Solved: Is there a metric or a way to measure how effiency the prefetcher is?

oleotiger · ‎03-28-2021

There are many prefetcher in SoC, hardware, MC,XPT prefetch etc.

Prefetch can reduce cache miss rate but may result in residual overhead for memory bandwith which will raise latency.

I wanna to find a metrics to measure how efficient the prefetch is.

For example, in 1 second there are 1000 memory access ( data load from memory to L3) and among the 1000 access there are 200 prefetches. I think there may be a tag in each cache line to indicate that if it's prefeteched or not.

Then is there a metric that show how efficient a cache line is? e.g. before evicted how many times has the cache line be visited,0 or 1 or 100+?

Can vtune tell me this?

McCalpinJohn · ‎03-30-2021

To get the full picture that you sketched out would require access to an accurate processor + memory-system simulator. This is not available outside of Intel -- too many of the details are not published (e.g., replacement policies, dynamically adaptive prefetch policies, etc.). But I can think of three approaches that can provide partial information:

Intel added a new event in Skylake Xeon (and Cascade Lake Xeon) that provides a little bit of information.
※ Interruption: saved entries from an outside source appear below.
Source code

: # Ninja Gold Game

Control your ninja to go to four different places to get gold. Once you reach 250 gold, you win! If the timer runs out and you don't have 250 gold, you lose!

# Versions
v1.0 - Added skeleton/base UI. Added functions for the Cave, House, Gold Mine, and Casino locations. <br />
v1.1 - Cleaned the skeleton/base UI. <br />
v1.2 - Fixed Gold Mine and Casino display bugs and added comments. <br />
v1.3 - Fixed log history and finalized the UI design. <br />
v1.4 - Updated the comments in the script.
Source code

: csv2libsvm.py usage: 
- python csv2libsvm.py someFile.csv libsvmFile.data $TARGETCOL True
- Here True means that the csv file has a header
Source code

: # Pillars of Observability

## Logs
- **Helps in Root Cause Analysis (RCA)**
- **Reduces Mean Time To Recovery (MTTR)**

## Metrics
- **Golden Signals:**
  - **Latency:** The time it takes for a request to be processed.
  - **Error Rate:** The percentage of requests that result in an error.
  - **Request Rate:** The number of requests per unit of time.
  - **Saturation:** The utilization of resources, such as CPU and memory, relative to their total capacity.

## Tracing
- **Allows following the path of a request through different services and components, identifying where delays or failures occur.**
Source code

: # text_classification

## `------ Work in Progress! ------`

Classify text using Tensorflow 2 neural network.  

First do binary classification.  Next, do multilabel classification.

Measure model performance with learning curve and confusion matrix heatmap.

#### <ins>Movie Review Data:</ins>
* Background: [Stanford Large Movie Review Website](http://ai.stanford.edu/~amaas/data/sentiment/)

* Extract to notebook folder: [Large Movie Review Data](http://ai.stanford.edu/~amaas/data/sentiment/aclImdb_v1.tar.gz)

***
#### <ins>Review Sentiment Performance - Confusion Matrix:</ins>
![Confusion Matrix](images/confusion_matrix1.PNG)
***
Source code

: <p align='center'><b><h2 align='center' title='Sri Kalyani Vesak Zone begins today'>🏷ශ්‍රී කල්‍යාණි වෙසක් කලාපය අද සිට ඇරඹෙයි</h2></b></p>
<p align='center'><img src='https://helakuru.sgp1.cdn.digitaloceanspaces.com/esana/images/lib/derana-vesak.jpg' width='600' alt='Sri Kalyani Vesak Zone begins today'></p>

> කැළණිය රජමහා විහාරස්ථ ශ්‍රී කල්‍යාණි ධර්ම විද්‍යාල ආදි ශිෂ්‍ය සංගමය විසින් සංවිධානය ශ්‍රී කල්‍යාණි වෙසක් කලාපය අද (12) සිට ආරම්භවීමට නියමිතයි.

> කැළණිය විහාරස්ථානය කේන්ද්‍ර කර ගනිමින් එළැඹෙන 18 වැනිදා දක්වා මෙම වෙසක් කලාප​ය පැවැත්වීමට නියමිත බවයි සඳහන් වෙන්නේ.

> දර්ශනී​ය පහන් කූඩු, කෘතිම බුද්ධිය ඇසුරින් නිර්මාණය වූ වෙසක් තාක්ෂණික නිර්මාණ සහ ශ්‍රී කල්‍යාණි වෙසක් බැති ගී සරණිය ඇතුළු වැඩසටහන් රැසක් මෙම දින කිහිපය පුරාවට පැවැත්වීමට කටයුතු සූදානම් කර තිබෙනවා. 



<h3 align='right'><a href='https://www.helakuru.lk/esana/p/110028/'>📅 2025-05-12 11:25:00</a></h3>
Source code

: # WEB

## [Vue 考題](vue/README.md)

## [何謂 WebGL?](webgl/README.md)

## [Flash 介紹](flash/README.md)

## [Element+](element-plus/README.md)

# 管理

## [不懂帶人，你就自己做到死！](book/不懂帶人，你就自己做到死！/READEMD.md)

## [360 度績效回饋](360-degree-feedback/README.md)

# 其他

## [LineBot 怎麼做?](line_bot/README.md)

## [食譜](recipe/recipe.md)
The event L2_LINES_OUT.USELESS_HPWF (Event 0xF2, Umask 0x04) increments when a line that has been prefetched by the hardware prefetcher is evicted from the L2 without being accessed by the core.
It is also easy to disable the hardware prefetchers on most Intel systems (https://software.intel.com/en-us/articles/disclosure-of-hw-prefetcher-control-on-some-intel-processors). Comparing hit/miss rates with the various HW prefetchers enabled/disabled can provide a good indication of the effectiveness of the HW prefetching engines.
Intel's Processor Event Based Sampling (PEBS) facility (and its relatives the Load Latency Monitoring Facility and the Precise Store Facility) can provide detailed information on the TLB and cache interactions of a random subset of the load instructions from an execution. This is sampled, so you don't get to choose the addresses that are chosen, but it does provide very specific information. The Linux "perf mem" command uses the PEBS facility to gather data about memory references in a program execution.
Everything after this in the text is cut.